TASK TO COMPLETE
Below are some entries. Copy each line in them that holds "desempenham".

EXTRACTED INFORMATION

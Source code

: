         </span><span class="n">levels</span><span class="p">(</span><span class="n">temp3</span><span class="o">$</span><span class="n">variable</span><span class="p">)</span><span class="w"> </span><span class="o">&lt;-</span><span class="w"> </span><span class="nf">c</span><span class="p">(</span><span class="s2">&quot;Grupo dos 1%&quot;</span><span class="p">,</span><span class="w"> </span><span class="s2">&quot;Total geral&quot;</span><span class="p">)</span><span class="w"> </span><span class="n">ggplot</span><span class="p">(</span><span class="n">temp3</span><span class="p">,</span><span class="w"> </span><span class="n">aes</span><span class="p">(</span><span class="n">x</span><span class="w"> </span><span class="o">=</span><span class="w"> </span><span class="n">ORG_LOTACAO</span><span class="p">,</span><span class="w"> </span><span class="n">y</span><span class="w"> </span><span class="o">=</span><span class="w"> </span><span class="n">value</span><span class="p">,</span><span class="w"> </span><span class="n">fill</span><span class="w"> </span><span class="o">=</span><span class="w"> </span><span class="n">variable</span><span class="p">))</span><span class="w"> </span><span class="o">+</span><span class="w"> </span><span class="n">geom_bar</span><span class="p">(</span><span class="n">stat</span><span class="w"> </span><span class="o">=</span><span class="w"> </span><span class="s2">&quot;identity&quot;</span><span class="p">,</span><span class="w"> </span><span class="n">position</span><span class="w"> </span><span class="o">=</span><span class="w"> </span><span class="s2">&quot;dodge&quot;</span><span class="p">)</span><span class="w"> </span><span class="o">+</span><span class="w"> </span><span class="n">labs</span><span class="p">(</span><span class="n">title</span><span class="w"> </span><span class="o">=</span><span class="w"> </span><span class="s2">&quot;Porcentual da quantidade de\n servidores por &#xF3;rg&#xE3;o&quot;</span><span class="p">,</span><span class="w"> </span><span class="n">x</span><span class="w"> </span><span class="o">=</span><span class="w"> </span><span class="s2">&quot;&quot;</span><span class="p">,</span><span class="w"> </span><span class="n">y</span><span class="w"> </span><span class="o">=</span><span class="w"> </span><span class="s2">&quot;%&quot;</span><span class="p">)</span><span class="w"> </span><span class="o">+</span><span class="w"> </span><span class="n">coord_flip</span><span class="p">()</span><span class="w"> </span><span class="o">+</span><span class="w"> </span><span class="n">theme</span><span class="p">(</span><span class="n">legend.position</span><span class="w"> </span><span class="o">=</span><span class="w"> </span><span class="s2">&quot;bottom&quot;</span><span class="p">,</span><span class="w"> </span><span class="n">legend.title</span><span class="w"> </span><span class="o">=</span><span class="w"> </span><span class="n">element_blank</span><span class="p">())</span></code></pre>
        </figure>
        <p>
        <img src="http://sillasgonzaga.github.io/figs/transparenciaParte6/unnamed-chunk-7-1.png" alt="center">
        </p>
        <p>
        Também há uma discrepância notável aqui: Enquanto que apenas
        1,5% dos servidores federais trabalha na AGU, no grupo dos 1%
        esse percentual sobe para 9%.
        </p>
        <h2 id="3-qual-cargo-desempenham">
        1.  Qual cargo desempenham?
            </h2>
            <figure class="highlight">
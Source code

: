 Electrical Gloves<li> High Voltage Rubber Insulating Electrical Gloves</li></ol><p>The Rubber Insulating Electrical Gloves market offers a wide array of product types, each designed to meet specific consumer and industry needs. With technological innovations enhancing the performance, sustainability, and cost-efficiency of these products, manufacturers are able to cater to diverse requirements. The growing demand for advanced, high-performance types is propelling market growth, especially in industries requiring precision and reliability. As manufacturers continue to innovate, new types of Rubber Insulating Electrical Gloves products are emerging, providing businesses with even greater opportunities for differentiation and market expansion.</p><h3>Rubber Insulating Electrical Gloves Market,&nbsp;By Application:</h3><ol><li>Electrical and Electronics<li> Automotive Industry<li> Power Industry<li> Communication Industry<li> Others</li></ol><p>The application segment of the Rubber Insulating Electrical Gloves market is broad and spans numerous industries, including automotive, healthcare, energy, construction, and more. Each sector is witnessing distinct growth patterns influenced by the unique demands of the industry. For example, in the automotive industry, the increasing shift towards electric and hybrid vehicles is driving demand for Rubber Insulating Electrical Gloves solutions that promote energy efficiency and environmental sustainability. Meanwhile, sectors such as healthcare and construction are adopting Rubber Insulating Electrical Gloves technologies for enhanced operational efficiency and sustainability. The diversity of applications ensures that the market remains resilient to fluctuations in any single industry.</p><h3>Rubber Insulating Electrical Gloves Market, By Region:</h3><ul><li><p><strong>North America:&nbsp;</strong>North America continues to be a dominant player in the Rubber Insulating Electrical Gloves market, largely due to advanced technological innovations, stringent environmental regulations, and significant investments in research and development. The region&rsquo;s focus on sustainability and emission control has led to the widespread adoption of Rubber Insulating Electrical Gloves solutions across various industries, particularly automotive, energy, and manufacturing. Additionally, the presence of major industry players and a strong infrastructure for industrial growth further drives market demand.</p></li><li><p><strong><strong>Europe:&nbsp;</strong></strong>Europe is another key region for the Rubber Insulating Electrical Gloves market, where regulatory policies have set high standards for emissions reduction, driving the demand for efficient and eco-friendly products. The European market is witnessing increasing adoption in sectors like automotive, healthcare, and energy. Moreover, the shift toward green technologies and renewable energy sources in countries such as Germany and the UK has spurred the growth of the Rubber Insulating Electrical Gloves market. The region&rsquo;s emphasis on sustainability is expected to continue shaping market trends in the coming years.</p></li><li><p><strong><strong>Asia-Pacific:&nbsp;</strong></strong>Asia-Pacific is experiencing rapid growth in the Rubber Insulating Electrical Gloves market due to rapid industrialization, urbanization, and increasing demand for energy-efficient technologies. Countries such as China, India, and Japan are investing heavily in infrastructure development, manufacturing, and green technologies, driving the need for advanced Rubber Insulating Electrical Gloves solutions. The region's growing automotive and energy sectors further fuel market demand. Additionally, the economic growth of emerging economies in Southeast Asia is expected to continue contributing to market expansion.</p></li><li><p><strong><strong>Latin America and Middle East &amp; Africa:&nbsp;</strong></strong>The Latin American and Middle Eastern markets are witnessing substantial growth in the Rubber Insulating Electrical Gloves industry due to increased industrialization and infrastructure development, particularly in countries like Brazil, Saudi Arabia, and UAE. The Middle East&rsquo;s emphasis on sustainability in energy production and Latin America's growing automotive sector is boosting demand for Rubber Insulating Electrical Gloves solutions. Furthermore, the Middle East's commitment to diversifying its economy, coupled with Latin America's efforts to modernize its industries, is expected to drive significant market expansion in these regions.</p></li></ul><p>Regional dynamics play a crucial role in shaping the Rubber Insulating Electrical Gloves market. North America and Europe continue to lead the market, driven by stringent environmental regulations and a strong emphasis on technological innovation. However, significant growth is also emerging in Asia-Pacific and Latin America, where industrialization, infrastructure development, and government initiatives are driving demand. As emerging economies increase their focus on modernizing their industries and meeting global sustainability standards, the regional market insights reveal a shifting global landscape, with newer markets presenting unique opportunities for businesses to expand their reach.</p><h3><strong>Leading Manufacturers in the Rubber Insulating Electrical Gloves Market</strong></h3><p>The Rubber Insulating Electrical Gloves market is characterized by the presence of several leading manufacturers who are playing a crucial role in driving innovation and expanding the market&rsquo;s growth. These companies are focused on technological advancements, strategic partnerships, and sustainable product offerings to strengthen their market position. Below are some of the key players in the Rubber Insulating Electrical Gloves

WRITTEN RESPONSE
        <h2 id="3-qual-cargo-desempenham">
        1.  Qual cargo desempenham?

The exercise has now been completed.